Designing Through the Archive: Eventful Organisations of Memory and Affect in Co-Creative Interaction Design
1. title and short overview of your PhD thesis. With the working title “Designing Through the Archive: Eventful Organisations of Memory and Affect in Co-Creative Interaction Design”, my PhD investigates how new digital apparatuses of archival organisation influence the constitution of memory and the distribution of power. The PhD deals with sociotechnical issues on both an affective and a discursive level, and it experimentally questions how knowledge is captured, accessed, and disseminated, and who controls the archives of contemporary digitized society.
The PhD is situated within the field of interaction design, and more specifically it focuses on co-creative design processes and power distributions herein and discusses interaction design research and practice as a core driver of contemporary culture.
2. the nature of your ‘non-written work'. My ‘non-written work’ range from collaboratively annotated video and audio recordings, over public interactions with a sound installation and a design team’s interactions with a probe, to multimedia presentations of research edited by the audience in real time. The nature of my work is multimodal including audio, video, photos, diagrams and drawings, physical artefacts and objects created and collected.
3. in what way your ‘non-written work' relates to your PhD thesis. Working with a kind of Research through Design, the design projects and experiments I conduct and engage in throughout the duration of my PhD continuously inform my theoretical outset. Likewise, I engage in theoretical thinking that informs how I create and perform design experiments, particularly in exploring different philosophical concepts. This way, new forms and formulations of thought and actions inform each other.
4. how you integrate or consider integrating your ‘non-written work' into your PhD thesis. I have chosen to write my dissertation as a monograph. The reason for this is a wish to experiment with the traditional format of the written dissertation due to the experimental focus of my PhD on archival organisations of knowledge. I consider implementing multiple reading techniques into the dissertation that allows for it to be accessed and read differently. I will thus attempt not so much to write about my design experiments as to translate and incorporate their techniques into the dissertation.
5. which scholarly traditions you base your methodology on. In order to form an understanding of the cultural, social, and political issues at stake in designing digital systems and artefacts, I need to look at different levels of abstraction – from technical execution, over designerly conception and production, to societal adoption. With interaction design as the core (multidisciplinary) scholarly tradition, I position my research at the threshold of multiple traditions and disciplines and draw on traditions such as Human-Computer Interaction, process philosophy, cultural theory, and software studies.

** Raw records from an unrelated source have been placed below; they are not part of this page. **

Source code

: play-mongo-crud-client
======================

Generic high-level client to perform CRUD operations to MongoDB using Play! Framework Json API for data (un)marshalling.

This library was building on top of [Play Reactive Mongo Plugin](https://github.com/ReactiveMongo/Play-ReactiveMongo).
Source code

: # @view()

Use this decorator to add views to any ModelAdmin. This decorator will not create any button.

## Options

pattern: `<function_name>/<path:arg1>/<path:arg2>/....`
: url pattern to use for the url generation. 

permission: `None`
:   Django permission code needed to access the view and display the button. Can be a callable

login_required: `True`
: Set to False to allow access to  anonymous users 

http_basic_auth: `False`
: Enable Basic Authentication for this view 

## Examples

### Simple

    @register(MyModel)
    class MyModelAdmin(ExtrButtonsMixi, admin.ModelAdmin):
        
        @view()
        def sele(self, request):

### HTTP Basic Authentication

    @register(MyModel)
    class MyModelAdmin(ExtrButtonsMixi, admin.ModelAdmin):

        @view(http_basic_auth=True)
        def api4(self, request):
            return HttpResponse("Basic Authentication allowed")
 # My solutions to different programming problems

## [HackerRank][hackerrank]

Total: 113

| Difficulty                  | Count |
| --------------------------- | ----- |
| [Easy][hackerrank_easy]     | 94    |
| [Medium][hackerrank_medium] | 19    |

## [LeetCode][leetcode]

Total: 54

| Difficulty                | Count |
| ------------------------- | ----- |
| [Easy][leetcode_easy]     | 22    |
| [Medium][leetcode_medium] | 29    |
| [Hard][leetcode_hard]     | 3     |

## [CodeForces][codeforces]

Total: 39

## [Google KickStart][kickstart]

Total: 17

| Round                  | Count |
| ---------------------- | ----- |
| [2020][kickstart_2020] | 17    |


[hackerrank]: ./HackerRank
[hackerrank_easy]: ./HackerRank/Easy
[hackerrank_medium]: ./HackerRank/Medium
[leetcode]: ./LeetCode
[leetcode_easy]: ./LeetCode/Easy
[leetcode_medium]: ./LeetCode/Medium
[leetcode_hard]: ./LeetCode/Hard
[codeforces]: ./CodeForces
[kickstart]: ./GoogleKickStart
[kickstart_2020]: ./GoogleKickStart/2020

6. which difficulties you have encountered regarding your ‘non-written work’. Having an experimental focus on power relations and distributions in design processes means that I also have to take my own positions as designer and researcher into account, since I intentionally or not intervene into existing relations. It may be difficult to articulate such meta-approach to design and research practices.
7. what you wish to gain from the workshop. I wish to discuss the potential for experimental research to not take time from the PhD project but instead give time. Rather than having to think of practice-oriented research as a structural disadvantage compared to more theoretically and analytically oriented fellow scholars, I would like to build an understanding of how the, often invisible, design work may be appreciated in its own right.